Dandelion root coffee
If you’re digging over your plot this month, don’t waste your weeds – turn dandelions into a homemade coffee with this easy recipe.
The humble dandelion is an extraordinary flower, and is in its prime during spring. Although this vibrant flower is popular amongst insects, did you know it can also be used as a salad plant or to make coffee?
The most versatile part of the dandelion is surely the root. It is used in beers and cordials, often alongside that of burdock, while if dry-roasted and ground it offers a surprisingly tasty alternative to coffee. This drink may be caffeine-free but might still wake you up at night as the dandelion often has a diuretic effect.
Here’s how to make easy homemade dandelion coffee.
You Will Need
- 20+ dandelion roots
- A sharp knife
- Pestle and mortar
- Cafetiere or coffee filter paper
Gather your roots; you will need to dig deep to extract the whole root. Make sure you don’t include dock roots.
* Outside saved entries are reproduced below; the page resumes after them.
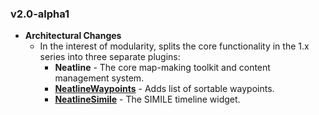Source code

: ### v2.0-alpha1

  * **Architectural Changes**
    * In the interest of modularity, splits the core functionality in the 1.x series into three separate plugins:
      * **Neatline** - The core map-making toolkit and content management system.
      * **[NeatlineWaypoints](https://github.com/scholarslab/nl-widget-Waypoints)** - Adds list of sortable waypoints.
      * **[NeatlineSimile](https://github.com/scholarslab/nl-widget-Simile)** - The SIMILE timeline widget.
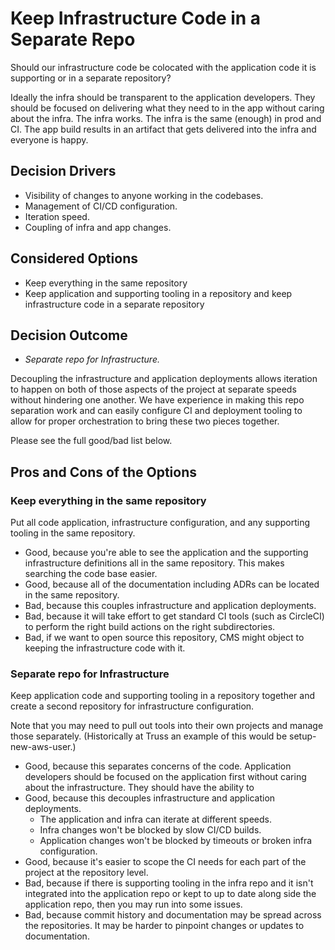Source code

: <!-- Source: https://raw.githubusercontent.com/adr/madr/master/template/template.md -->

# Keep Infrastructure Code in a Separate Repo

Should our infrastructure code be colocated with the application code it is supporting or in a separate repository?

Ideally the infra should be transparent to the application developers. They should be focused on delivering what they need to in the app without caring about the infra. The infra works. The infra is the same (enough) in prod and CI. The app build results in an artifact that gets delivered into the infra and everyone is happy.

## Decision Drivers

* Visibility of changes to anyone working in the codebases.
* Management of CI/CD configuration.
* Iteration speed.
* Coupling of infra and app changes.

## Considered Options

* Keep everything in the same repository
* Keep application and supporting tooling in a repository and keep infrastructure code in a separate repository

## Decision Outcome

* *Separate repo for Infrastructure.*

Decoupling the infrastructure and application deployments allows iteration to happen on both of those aspects of the project at separate speeds without hindering one another. We have experience in making this repo separation work and can easily configure CI and deployment tooling to allow for proper orchestration to bring these two pieces together.

Please see the full good/bad list below.

## Pros and Cons of the Options

### Keep everything in the same repository

Put all code application, infrastructure configuration, and any supporting tooling in the same repository.

* Good, because you're able to see the application and the supporting infrastructure definitions all in the same repository. This makes searching the code base easier.
* Good, because all of the documentation including ADRs can be located in the same repository.
* Bad, because this couples infrastructure and application deployments.
* Bad, because it will take effort to get standard CI tools (such as CircleCI) to perform the right build actions on the right subdirectories.
* Bad, if we want to open source this repository, CMS might object to keeping the infrastructure code with it.

### Separate repo for Infrastructure

Keep application code and supporting tooling in a repository together and create a second repository for infrastructure configuration.

Note that you may need to pull out tools into their own projects and manage those separately. (Historically at Truss an example of this would be setup-new-aws-user.)

* Good, because this separates concerns of the code. Application developers should be focused on the application first without caring about the infrastructure. They should have the ability to 
* Good, because this decouples infrastructure and application deployments.
    * The application and infra can iterate at different speeds.
    * Infra changes won't be blocked by slow CI/CD builds.
    * Application changes won't be blocked by timeouts or broken infra configuration.
* Good, because it's easier to scope the CI needs for each part of the project at the repository level.
* Bad, because if there is supporting tooling in the infra repo and it isn't integrated into the application repo or kept to up to date along side the application repo, then you may run into some issues.
* Bad, because commit history and documentation may be spread across the repositories. It may be harder to pinpoint changes or updates to documentation.
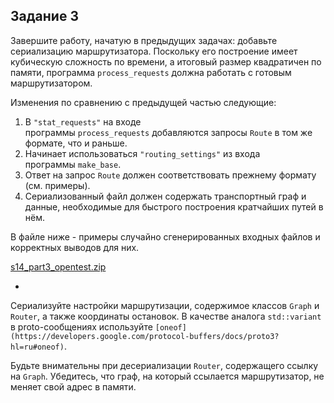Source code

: ## Задание 3

Завершите работу, начатую в
предыдущих задачах: добавьте сериализацию маршрутизатора. Поскольку его
построение имеет кубическую сложность по времени, а итоговый размер
квадратичен по памяти, программа `process_requests` должна работать с готовым маршрутизатором.

Изменения по сравнению с предыдущей частью следующие:

1. В `"stat_requests"` на входе программы `process_requests` добавляются запросы `Route` в том же формате, что и раньше.
2. Начинает использоваться `"routing_settings"` из входа программы `make_base`.
3. Ответ на запрос `Route` должен соответствовать прежнему формату (см. примеры).
4. Сериализованный файл должен содержать транспортный граф и данные, необходимые для быстрого построения кратчайших путей в нём.

В файле ниже - примеры случайно сгенерированных входных файлов и корректных выводов для них.

[s14_part3_opentest.zip](https://code.s3.yandex.net/CPP/s14_part3_opentest.zip)

+

Сериализуйте настройки маршрутизации, содержимое классов `Graph` и `Router`, а также координаты остановок. В качестве аналога `std::variant` в proto-сообщениях используйте `[oneof](https://developers.google.com/protocol-buffers/docs/proto3?hl=ru#oneof)`.

Будьте внимательны при десериализации `Router`, содержащего ссылку на `Graph`. Убедитесь, что граф, на который ссылается маршрутизатор, не меняет свой адрес в памяти.
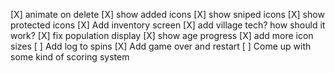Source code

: [X] animate on delete
[X] show added icons
[X] show sniped icons
[X] show protected icons
[X] Add inventory screen
[X] add village tech? how should it work?
[X] fix population display
[X] show age progress
[X] add more icon sizes
[ ] Add log to spins
[X] Add game over and restart
[ ] Come up with some kind of scoring system
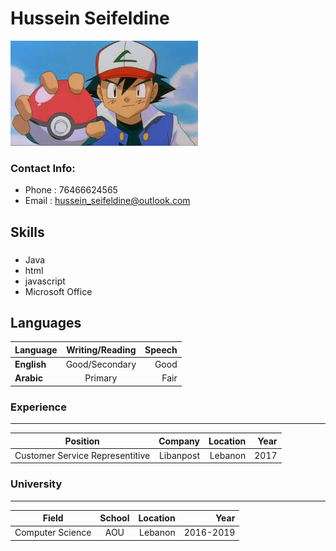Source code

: # Hussein Seifeldine
![CV](download.jpeg)

### Contact Info:
- Phone : 76466624565
- Email : hussein_seifeldine@outlook.com

## Skills
### 
- Java
- html
- javascript
- Microsoft Office


## Languages
| Language    | Writing/Reading 	| Speech 	|
| ------------- |:-----------------:| -------:|
| **English**   | Good/Secondary    | Good  	|
| **Arabic** 		| Primary	      	| Fair  	|

### Experience
--------------
| Position |  Company   | Location | Year     |
| -------- |----------:|---------:| --------:|
| Customer Service Representitive   | Libanpost| Lebanon	| 2017|

### University
-------------
| Field    		   | School | Location  | Year 	  |
| ---------------  |:-----------------:|----------:| --------:|
| Computer Science|AOU|Lebanon|2016-2019|
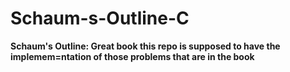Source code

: # Schaum-s-Outline-C

**Schaum's Outline: Great book this repo is supposed to have the implemem=ntation of those problems that are in the book**
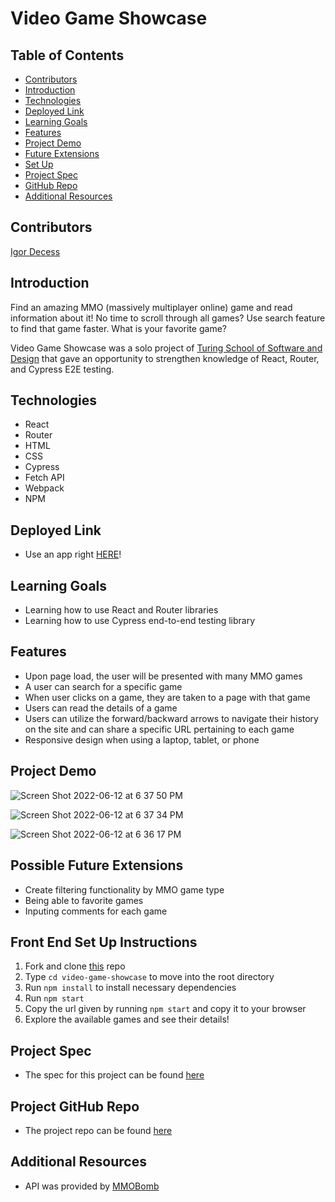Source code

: # Video Game Showcase

## Table of Contents
- [Contributors](#contributors)
- [Introduction](#introduction)
- [Technologies](#technologies)
- [Deployed Link](#deployed-link)
- [Learning Goals](#learning-goals)
- [Features](#features)
- [Project Demo](#project-demo)
- [Future Extensions](#possible-future-extensions)
- [Set Up](#set-up)
- [Project Spec](#project-spec)
- [GitHub Repo](#github-repo)
- [Additional Resources](#additional-resources)

## Contributors
[Igor Decess](https://github.com/userigorgithub)

## Introduction
Find an amazing MMO (massively multiplayer online) game and read information about it! No time to scroll through all games? Use search feature to find that game faster. What is your favorite game?

Video Game Showcase was a solo project of [Turing School of Software and Design](https://turing.edu/) that gave an opportunity to strengthen knowledge of React, Router, and Cypress E2E testing.

## Technologies
- React
- Router
- HTML
- CSS
- Cypress
- Fetch API
- Webpack
- NPM

## Deployed Link
- Use an app right [HERE](https://video-game-showcase.herokuapp.com/)!

## Learning Goals
- Learning how to use React and Router libraries
- Learning how to use Cypress end-to-end testing library

## Features
- Upon page load, the user will be presented with many MMO games
- A user can search for a specific game
- When user clicks on a game, they are taken to a page with that game
- Users can read the details of a game
- Users can utilize the forward/backward arrows to navigate their history on the site and can share a specific URL pertaining to each game
- Responsive design when using a laptop, tablet, or phone

## Project Demo
![Screen Shot 2022-06-12 at 6 37 50 PM](https://user-images.githubusercontent.com/87003746/173260507-48a523d9-5620-4f15-8312-bf1ff44d0c92.png)

![Screen Shot 2022-06-12 at 6 37 34 PM](https://user-images.githubusercontent.com/87003746/173260550-2f2ebbe1-8842-4f54-ad68-1e755bb0c88a.png)

![Screen Shot 2022-06-12 at 6 36 17 PM](https://user-images.githubusercontent.com/87003746/173260612-975c794a-4df8-48cb-944b-cf7d8f37330c.png)

## Possible Future Extensions
- Create filtering functionality by MMO game type
- Being able to favorite games
- Inputing comments for each game

## Front End Set Up Instructions
1. Fork and clone [this](https://github.com/userigorgithub/video-game-showcase) repo
2. Type `cd video-game-showcase` to move into the root directory
3. Run `npm install` to install necessary dependencies
4. Run `npm start`
5. Copy the url given by running `npm start` and copy it to your browser
6. Explore the available games and see their details!

## Project Spec
- The spec for this project can be found [here](https://frontend.turing.edu/projects/module-3/showcase.html)

## Project GitHub Repo
- The project repo can be found [here](https://github.com/userigorgithub/video-game-showcase)

## Additional Resources
- API was provided by [MMOBomb](https://www.mmobomb.com/api)
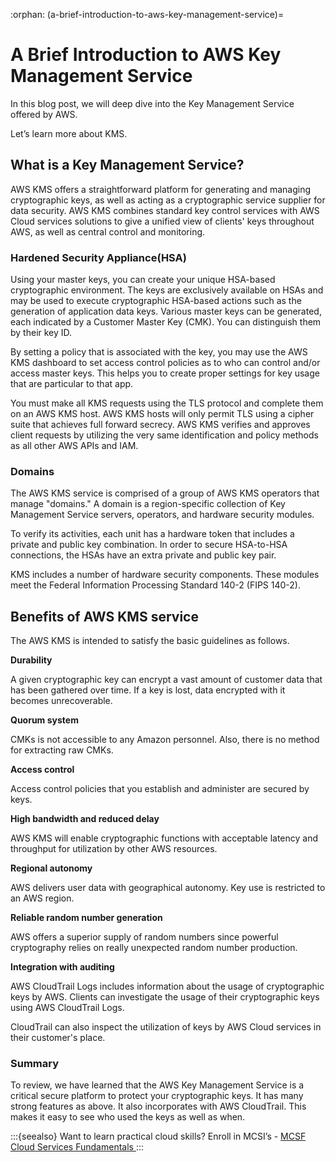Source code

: :orphan:
(a-brief-introduction-to-aws-key-management-service)=
# A Brief Introduction to AWS Key Management Service 

In this blog post, we will deep dive into the Key Management Service offered by AWS. 

Let’s learn more about KMS.

## What is a Key Management Service?

AWS KMS offers a straightforward platform for generating and managing cryptographic keys, as well as acting as a cryptographic service supplier for data security. AWS KMS combines standard key control services with AWS Cloud services solutions to give a unified view of clients' keys throughout AWS, as well as central control and monitoring.

### Hardened Security Appliance(HSA)

Using your master keys, you can create your unique HSA-based cryptographic environment. The keys are exclusively available on HSAs and may be used to execute cryptographic HSA-based actions such as the generation of application data keys. Various master keys can be generated, each indicated by a Customer Master Key (CMK). You can distinguish them by their key ID.

By setting a policy that is associated with the key, you may use the AWS KMS dashboard to set access control policies as to who can control and/or access master keys. This helps you to create proper settings for key usage that are particular to that app.

You must make all KMS requests using the TLS protocol and complete them on an AWS KMS host. AWS KMS hosts will only permit TLS using a cipher suite that achieves full forward secrecy. AWS KMS verifies and approves client requests by utilizing the very same identification and policy methods as all other AWS APIs and IAM.

### Domains

The AWS KMS service is comprised of a group of AWS KMS operators that manage "domains." A domain is a region-specific collection of Key Management Service servers, operators, and hardware security modules.

To verify its activities, each unit has a hardware token that includes a private and public key combination. In order to secure HSA-to-HSA connections, the HSAs have an extra private and public key pair.

KMS includes a number of hardware security components. These modules meet the Federal Information Processing Standard 140-2 (FIPS 140-2).

## Benefits of AWS KMS service

The AWS KMS is intended to satisfy the basic guidelines as follows.

**Durability**

A given cryptographic key can encrypt a vast amount of customer data that has been gathered over time. If a key is lost, data encrypted with it becomes unrecoverable.

**Quorum system**

CMKs is not accessible to any Amazon personnel. Also, there is no method for extracting raw CMKs.

**Access control**

Access control policies that you establish and administer are secured by keys.

**High bandwidth and reduced delay**

AWS KMS will enable cryptographic functions with acceptable latency and throughput for utilization by other AWS resources.

**Regional autonomy**

AWS delivers user data with geographical autonomy. Key use is restricted to an AWS region.

**Reliable random number generation**

AWS offers a superior supply of random numbers since powerful cryptography relies on really unexpected random number production.

**Integration with auditing**

AWS CloudTrail Logs includes information about the usage of cryptographic keys by AWS. Clients can investigate the usage of their cryptographic keys using AWS CloudTrail Logs.

CloudTrail can also inspect the utilization of keys by AWS Cloud services in their customer's place.

### Summary

To review, we have learned that the AWS Key Management Service is a critical secure platform to protect your cryptographic keys. It has many strong features as above. It also incorporates with AWS CloudTrail. This makes it easy to see who used the keys as well as when.

:::{seealso}
Want to learn practical cloud skills? Enroll in MCSI’s - [MCSF Cloud Services Fundamentals ](https://www.mosse-institute.com/certifications/mcsf-cloud-services-fundamentals.html)
:::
Wash the roots clean of mud and grit and cut away the leaves. You can use any young, fresh leaves in salads.
Roast your roots for 45 minutes at 100°C (you can also cook them for 30 minutes at 200°C) until they are dark brown and dried out but not burnt. Let them cool.
Break the roots up with your fingers then grind them to powder with a pestle and mortar or coffee grinder.
Use in a cafetiere or with filter paper as you would normal coffee. Drink black or add a drop of milk to taste.